*** EXCERPTED DATA ***

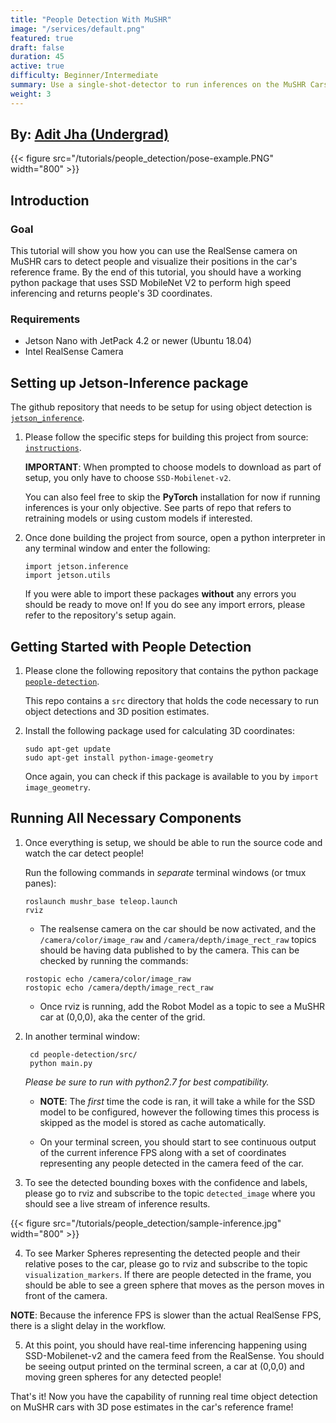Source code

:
 ```yaml
---
title: "People Detection With MuSHR"
image: "/services/default.png"
featured: true
draft: false
duration: 45
active: true
difficulty: Beginner/Intermediate
summary: Use a single-shot-detector to run inferences on the MuSHR Cars!
weight: 3
---
```


<h2> By: <a href=https://www.linkedin.com/in/aditmjha/>Adit Jha (Undergrad)</a></h2>
{{< figure src="/tutorials/people_detection/pose-example.PNG" width="800" >}}

## Introduction

### Goal 

This tutorial will show you how you can use the RealSense camera on MuSHR cars to detect people and visualize their positions in the car's reference frame.
By the end of this tutorial, you should have a working python package that uses SSD MobileNet V2 to perform
high speed inferencing and returns people's 3D coordinates.

### Requirements

- Jetson Nano with JetPack 4.2 or newer (Ubuntu 18.04)
- Intel RealSense Camera

## Setting up Jetson-Inference package

The github repository that needs to be setup for using object detection is [`jetson_inference`](https://github.com/dusty-nv/jetson-inference).
1. Please follow the specific steps for building this project from source: [`instructions`](https://github.com/dusty-nv/jetson-inference/blob/master/docs/building-repo-2.md).
   
   **IMPORTANT**: When prompted to choose models to download as part of setup, you only have to choose `SSD-Mobilenet-v2`. 
   
   You can also feel free to skip the **PyTorch** installation for now if running inferences is your only objective.
   See parts of repo that refers to retraining models or using custom models if interested.
   
2. Once done building the project from source, open a python interpreter in any terminal window and enter the following:
    
    ```
    import jetson.inference
    import jetson.utils
    ```
   
   If you were able to import these packages **without** any errors you should be ready to move on! If you do see any import errors, please refer to the repository's setup again.
    
## Getting Started with People Detection

1. Please clone the following repository that contains the python package [`people-detection`](https://github.com/aditjha/people-detection).

    This repo contains a `src` directory that holds the code necessary to run object detections and 3D position estimates.

2. Install the following package used for calculating 3D coordinates:
    ```
    sudo apt-get update
    sudo apt-get install python-image-geometry
    ```
    Once again, you can check if this package is available to you by `import image_geometry`.
 
## Running All Necessary Components
1. Once everything is setup, we should be able to run the source code and watch the car detect people!

    Run the following commands in *separate* terminal windows (or tmux panes):
    ```
    roslaunch mushr_base teleop.launch
    rviz
    ```
    - The realsense camera on the car should be now activated, and the `/camera/color/image_raw` and 
    `/camera/depth/image_rect_raw` topics should be having data published to by the camera. This can be
    checked by running the commands:
    ```
    rostopic echo /camera/color/image_raw
    rostopic echo /camera/depth/image_rect_raw
   ```
    
    - Once rviz is running, add the Robot Model as a topic to see a MuSHR car at (0,0,0), aka the center of the grid.
    
2. In another terminal window:
    ```
     cd people-detection/src/
     python main.py
    ``` 
    *Please be sure to run with *python2.7* for best compatibility.*
    
    - **NOTE**: The *first* time the code is ran, it will take a while for the SSD model to be configured, however
the following times this process is skipped as the model is stored as cache automatically.

    - On your terminal screen, you should start to see continuous output of the current inference FPS along with a set of
coordinates representing any people detected in the camera feed of the car.
    
3. To see the detected bounding boxes with the confidence and labels, please go to rviz and subscribe
to the topic `detected_image` where you should see a live stream of inference results.

{{< figure src="/tutorials/people_detection/sample-inference.jpg" width="800" >}}

4. To see Marker Spheres representing the detected people and their relative poses to the car, please go to rviz
and subscribe to the topic `visualization_markers`. If there are people detected in the frame, you should
be able to see a green sphere that moves as the person moves in front of the camera. 

**NOTE**: Because the inference FPS is slower than the actual RealSense FPS, there is a slight delay in the workflow.

5. At this point, you should have real-time inferencing happening using SSD-Mobilenet-v2 and the camera feed from the RealSense.
You should be seeing output printed on the terminal screen, a car at (0,0,0) and moving green spheres for any detected people!

That's it! Now you have the capability of running real time object detection on MuSHR cars with 3D pose estimates in the 
car's reference frame!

*** End of EXCERPTED DATA ***

■ **WHAT TO WORK ON**: The expected answer is a copy of each line above containing "github".

■ **TASK SOLUTION**:
The github repository that needs to be setup for using object detection is [`jetson_inference`](https://github.com/dusty-nv/jetson-inference).
1. Please follow the specific steps for building this project from source: [`instructions`](https://github.com/dusty-nv/jetson-inference/blob/master/docs/building-repo-2.md).
1. Please clone the following repository that contains the python package [`people-detection`](https://github.com/aditjha/people-detection).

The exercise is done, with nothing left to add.